No matter where you live, chances are there’s an orienteering club near you. Most put on regular competitive events. My “local” club is the Quantico Orienteering Club out of Northern Virginia, and they do regular events all year round at various parks in the DC area.

You can compete solo, or as a team – working as a team provides multiple brains and sets of eyes to interpret the land around you, but it also generates lots of group discussion that a solo competitor isn’t burdened with. Of course, if you’re solo and you make a mistake, nobody is there to help you catch it. Let’s just say there are pros and cons to both approaches. I like going in a group because it’s just fun to share the hunt.

A pre-race review of the map and clue sheets

The whole idea with orienteering is to follow a charted course and find a set of “controls”, in order, and (if you’re actually trying to be competitive) do that in the shortest time possible. A “control” is a specific spot, marked by an orange and white flag and (typically) an electronic RF-ID reader that records the presence of your “E-Punch” when inserted into it. Inserting your e-punch, basically a little RF-ID tag the size of a USB thumb drive, records your discovery of the control and marks it with the discovery time. Sequenced together, the e-punch records your overall elapsed time as well as individual lap times between controls.

(A bit of an aside – in the old days, a control had a mechanical hole punch with a particular shape attached to it. When finding a control, you would use that punch to create a hole in your progress card – maybe a star for control 1, a diamond for control 2, etc. This enabled judges to verify that you found the right controls in the right order, by correlating the shape of the punched holes to a key that only they possessed. Thus the modern name for the electronic equivalent – “E-punch”.)

A typical control

Typical events have multiple courses set up, color coded from beginner (White, Yellow) through intermediate (Orange, Brown) to advanced (Green, Blue, Red). More advanced courses typically have longer legs and a longer overall distance, more off-trail navigation required, and more challenging control placement (e.g. controls hidden from sight from all but one direction). Beginner courses allow for following of trails and easy sightlines.

We recently did this in a group of three on a Green course at Patapsco Park in Baltimore County, MD. This was our first course in the advanced category. It was listed as a 6.9 km (4.3 miles) and 245 m (804 ft) of elevation gain, with 15 controls to be found. We did our best to find trails that made for easier going for most legs, but this course had a lot of off-trail navigation that required literal bushwhacking through thorn bushes.

Finding a control

At one point we misread the map and mistook a powerline cut for a road – so hoping we would find a bridge to cross a steep-sided creek gully, we found with disappointment that we’d have to plunge straight down one 200-foot embankment and straight up another. We used the powerline as a handrail, we used a park access road, we followed creek valleys until determining it was time to cut up a hill and search for an orange and white flag.

Cruising down the powerline cut

Controls were tricky too. One was in a shallow hole, invisible until you were right on top of it. Another was hidden among boulders at the edge of a small rocky cliff. Still another was hidden behind the enormous root ball of a fallen tree, arranged so that it was invisible from the direction of approach and could only be seen if you were right on top of it, or had passed it.

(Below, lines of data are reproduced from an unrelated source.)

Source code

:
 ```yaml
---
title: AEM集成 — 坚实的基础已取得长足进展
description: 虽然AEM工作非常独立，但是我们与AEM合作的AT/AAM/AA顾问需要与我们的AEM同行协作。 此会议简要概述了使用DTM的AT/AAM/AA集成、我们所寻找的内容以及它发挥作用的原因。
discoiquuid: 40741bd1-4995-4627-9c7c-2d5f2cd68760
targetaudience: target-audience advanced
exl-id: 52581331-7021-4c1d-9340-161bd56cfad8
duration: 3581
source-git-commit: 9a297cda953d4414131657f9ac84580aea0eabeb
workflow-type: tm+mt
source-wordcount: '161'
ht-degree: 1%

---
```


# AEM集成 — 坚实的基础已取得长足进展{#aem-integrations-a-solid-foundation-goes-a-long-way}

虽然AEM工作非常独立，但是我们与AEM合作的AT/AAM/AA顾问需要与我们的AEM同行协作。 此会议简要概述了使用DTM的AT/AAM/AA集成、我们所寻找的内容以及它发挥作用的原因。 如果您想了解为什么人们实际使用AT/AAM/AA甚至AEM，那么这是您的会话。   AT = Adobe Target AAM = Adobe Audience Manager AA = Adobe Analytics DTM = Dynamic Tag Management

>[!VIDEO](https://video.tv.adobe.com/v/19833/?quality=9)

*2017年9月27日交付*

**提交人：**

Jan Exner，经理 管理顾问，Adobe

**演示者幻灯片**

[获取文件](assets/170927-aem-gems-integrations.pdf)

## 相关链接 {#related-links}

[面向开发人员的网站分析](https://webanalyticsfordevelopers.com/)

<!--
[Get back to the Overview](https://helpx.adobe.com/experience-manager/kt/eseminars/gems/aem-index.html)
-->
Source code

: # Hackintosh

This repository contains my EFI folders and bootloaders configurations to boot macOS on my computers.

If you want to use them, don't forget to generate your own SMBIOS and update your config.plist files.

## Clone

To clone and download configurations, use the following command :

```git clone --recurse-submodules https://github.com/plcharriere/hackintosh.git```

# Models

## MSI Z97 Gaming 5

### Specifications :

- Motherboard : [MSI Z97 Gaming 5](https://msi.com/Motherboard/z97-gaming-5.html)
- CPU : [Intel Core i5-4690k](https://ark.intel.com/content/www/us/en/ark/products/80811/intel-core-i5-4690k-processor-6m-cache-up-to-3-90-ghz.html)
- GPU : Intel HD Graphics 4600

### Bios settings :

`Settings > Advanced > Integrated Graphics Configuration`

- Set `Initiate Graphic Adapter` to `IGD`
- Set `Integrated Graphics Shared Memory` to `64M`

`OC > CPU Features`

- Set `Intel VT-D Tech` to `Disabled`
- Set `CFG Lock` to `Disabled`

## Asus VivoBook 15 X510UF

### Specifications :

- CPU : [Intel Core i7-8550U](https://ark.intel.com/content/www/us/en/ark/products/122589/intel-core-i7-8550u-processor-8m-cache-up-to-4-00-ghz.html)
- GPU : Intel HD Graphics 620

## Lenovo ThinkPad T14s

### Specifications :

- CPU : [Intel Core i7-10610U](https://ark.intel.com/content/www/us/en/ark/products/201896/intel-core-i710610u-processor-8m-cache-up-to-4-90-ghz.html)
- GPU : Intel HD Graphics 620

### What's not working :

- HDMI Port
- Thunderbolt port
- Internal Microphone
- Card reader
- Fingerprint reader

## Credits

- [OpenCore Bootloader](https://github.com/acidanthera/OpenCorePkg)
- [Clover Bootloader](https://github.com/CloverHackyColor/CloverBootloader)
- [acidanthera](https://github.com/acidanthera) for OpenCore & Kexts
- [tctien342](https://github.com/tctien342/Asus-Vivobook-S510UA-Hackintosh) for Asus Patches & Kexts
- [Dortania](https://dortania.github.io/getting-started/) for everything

The terrain, in addition to the climbs and descents, was rough – lots of downed trees, the aforementioned briar patches, lots of large rocks and unsure footing, and numerous challenging creek crossings.

One of many creek crossings

When we finally cruised to the finish, we had covered 5.7 miles (well more than the straight-line distance) in a little more than 2.5 hours. This put us 29th out of 41 competitors on this course. Not bad for our first try on an advanced run, but we can do better. There’s always next time!

Despite my description of the day as a challenge, it was a lot of fun, with lots of laughs and only some confusion as to where we were (a couple of times). I’d encourage you to search for and participate in a local event if you can. It’s fun, and I understand it’s a good gateway drug into adventure racing as well!